Start of RECORDS SHOWN

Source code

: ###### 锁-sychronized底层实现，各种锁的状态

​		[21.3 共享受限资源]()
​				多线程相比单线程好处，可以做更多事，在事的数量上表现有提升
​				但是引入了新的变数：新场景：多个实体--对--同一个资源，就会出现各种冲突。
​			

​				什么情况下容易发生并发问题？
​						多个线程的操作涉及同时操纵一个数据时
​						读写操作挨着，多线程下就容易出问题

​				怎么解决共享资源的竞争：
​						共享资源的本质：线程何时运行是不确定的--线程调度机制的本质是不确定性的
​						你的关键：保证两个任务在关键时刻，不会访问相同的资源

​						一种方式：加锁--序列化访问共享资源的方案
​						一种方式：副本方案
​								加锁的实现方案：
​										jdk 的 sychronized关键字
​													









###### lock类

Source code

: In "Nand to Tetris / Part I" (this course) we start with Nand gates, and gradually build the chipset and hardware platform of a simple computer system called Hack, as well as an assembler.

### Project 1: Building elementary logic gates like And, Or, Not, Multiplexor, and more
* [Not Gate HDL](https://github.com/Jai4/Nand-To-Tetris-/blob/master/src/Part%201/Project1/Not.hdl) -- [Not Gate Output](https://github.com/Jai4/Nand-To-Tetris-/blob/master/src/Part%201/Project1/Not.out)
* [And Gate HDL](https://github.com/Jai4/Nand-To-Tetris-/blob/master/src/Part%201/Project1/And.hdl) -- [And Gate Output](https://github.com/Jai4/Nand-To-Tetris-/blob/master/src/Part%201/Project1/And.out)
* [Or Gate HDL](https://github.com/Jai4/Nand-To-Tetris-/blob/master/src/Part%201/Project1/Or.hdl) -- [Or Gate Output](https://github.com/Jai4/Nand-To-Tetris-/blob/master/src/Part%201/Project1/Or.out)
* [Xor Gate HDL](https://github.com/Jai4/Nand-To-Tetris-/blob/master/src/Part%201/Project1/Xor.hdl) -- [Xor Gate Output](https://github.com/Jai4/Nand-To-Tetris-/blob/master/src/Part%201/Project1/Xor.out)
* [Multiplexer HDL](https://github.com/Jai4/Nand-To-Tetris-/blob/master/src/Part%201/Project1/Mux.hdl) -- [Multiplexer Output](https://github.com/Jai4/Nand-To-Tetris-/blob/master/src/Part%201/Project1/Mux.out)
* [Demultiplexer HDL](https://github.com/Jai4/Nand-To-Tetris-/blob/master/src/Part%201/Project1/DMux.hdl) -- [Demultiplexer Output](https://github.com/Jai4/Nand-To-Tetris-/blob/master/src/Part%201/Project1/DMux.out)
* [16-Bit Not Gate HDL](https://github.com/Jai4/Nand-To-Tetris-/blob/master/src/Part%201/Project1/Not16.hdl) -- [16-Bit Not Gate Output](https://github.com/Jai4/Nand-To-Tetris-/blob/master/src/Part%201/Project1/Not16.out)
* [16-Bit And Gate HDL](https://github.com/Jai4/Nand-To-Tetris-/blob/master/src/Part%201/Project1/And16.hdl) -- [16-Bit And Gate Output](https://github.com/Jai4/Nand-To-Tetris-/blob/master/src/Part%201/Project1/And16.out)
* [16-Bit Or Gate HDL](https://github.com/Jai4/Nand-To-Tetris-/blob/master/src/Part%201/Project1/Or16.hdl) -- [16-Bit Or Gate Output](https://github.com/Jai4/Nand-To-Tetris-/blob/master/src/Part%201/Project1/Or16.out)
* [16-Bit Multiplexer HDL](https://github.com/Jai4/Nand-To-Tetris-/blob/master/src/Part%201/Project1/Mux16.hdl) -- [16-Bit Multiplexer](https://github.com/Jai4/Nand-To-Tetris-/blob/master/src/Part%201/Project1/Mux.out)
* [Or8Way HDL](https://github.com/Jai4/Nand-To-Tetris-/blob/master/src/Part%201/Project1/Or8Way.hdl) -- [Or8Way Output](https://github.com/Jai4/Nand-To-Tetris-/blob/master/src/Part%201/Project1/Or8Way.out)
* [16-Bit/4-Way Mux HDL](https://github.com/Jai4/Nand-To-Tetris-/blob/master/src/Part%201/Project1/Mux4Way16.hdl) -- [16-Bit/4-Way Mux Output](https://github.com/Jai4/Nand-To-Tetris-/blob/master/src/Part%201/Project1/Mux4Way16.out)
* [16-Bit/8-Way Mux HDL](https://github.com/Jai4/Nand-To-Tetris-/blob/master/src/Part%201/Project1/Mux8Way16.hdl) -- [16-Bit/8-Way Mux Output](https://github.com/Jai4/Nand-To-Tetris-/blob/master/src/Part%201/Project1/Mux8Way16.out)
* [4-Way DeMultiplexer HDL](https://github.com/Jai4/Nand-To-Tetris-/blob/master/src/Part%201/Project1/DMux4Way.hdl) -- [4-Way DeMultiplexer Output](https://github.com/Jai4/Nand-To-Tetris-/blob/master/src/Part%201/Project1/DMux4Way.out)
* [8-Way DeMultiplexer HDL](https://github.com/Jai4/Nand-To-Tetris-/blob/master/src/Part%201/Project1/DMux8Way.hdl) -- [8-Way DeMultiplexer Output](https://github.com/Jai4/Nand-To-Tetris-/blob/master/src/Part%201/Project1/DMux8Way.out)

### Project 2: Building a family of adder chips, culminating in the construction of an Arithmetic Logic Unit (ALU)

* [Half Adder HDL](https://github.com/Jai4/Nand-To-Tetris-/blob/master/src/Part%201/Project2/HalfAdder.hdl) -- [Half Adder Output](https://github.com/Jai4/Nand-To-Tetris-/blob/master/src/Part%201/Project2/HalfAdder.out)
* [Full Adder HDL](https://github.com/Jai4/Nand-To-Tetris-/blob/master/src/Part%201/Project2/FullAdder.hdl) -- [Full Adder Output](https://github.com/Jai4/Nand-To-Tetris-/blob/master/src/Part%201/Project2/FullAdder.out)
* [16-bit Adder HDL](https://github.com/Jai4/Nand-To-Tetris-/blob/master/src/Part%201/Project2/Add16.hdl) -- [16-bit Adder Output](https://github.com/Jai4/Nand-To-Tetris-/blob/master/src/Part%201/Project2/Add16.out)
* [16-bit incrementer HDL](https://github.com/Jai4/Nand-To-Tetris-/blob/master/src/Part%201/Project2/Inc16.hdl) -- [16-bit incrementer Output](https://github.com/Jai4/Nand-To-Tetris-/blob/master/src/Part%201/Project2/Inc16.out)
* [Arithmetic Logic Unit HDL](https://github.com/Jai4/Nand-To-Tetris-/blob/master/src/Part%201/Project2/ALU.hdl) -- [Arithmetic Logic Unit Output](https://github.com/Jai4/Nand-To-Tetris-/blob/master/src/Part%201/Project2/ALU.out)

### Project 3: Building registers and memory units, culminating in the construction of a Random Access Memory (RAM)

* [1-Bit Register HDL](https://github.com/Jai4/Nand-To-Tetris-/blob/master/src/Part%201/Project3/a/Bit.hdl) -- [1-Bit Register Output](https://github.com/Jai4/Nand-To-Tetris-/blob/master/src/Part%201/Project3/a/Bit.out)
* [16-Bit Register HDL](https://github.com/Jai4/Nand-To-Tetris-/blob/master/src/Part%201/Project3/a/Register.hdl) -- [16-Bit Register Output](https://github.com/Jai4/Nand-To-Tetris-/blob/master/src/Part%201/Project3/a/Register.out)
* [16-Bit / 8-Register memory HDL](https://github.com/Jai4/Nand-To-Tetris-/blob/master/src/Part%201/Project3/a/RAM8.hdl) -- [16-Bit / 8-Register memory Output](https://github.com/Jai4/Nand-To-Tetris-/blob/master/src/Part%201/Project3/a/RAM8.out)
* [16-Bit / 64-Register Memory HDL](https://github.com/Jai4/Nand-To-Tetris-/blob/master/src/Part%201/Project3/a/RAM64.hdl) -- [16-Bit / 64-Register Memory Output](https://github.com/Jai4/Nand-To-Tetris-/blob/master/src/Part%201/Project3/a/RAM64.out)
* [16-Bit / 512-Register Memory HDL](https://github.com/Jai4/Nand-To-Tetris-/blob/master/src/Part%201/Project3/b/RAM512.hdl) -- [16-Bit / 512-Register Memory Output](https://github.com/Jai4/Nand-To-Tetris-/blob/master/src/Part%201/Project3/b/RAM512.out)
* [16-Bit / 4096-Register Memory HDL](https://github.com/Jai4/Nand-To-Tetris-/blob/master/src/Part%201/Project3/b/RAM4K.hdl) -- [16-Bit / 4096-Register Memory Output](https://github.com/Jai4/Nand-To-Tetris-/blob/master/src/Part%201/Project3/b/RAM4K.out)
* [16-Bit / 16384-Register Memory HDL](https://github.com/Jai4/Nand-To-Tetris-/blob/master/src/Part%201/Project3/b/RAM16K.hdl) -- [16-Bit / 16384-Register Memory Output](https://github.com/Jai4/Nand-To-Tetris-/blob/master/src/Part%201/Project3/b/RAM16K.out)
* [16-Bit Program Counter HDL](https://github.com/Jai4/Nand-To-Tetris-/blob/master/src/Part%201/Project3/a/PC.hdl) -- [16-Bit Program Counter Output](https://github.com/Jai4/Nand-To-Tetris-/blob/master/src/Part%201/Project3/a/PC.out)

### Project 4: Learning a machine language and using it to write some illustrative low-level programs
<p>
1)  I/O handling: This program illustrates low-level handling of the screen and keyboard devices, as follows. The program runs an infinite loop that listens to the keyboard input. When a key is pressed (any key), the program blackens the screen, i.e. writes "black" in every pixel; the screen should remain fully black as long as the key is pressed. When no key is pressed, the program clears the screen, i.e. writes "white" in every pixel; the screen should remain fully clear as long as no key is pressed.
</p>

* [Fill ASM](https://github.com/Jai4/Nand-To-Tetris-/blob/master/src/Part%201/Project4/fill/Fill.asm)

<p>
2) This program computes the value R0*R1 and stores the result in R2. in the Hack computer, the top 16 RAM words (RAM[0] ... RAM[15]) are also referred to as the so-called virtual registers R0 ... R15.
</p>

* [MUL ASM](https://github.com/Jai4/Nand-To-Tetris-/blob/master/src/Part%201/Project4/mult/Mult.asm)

End of RECORDS SHOWN

**ASSIGNED TASK**. Every line above from the line with "-- [Full Adder" to the line with "### Project 3: Building", inclusive, must be returned exactly; no other line belongs in the reply.

**RESPONSE TO THIS EXERCISE**.
* [Full Adder HDL](https://github.com/Jai4/Nand-To-Tetris-/blob/master/src/Part%201/Project2/FullAdder.hdl) -- [Full Adder Output](https://github.com/Jai4/Nand-To-Tetris-/blob/master/src/Part%201/Project2/FullAdder.out)
* [16-bit Adder HDL](https://github.com/Jai4/Nand-To-Tetris-/blob/master/src/Part%201/Project2/Add16.hdl) -- [16-bit Adder Output](https://github.com/Jai4/Nand-To-Tetris-/blob/master/src/Part%201/Project2/Add16.out)
* [16-bit incrementer HDL](https://github.com/Jai4/Nand-To-Tetris-/blob/master/src/Part%201/Project2/Inc16.hdl) -- [16-bit incrementer Output](https://github.com/Jai4/Nand-To-Tetris-/blob/master/src/Part%201/Project2/Inc16.out)
* [Arithmetic Logic Unit HDL](https://github.com/Jai4/Nand-To-Tetris-/blob/master/src/Part%201/Project2/ALU.hdl) -- [Arithmetic Logic Unit Output](https://github.com/Jai4/Nand-To-Tetris-/blob/master/src/Part%201/Project2/ALU.out)

### Project 3: Building registers and memory units, culminating in the construction of a Random Access Memory (RAM)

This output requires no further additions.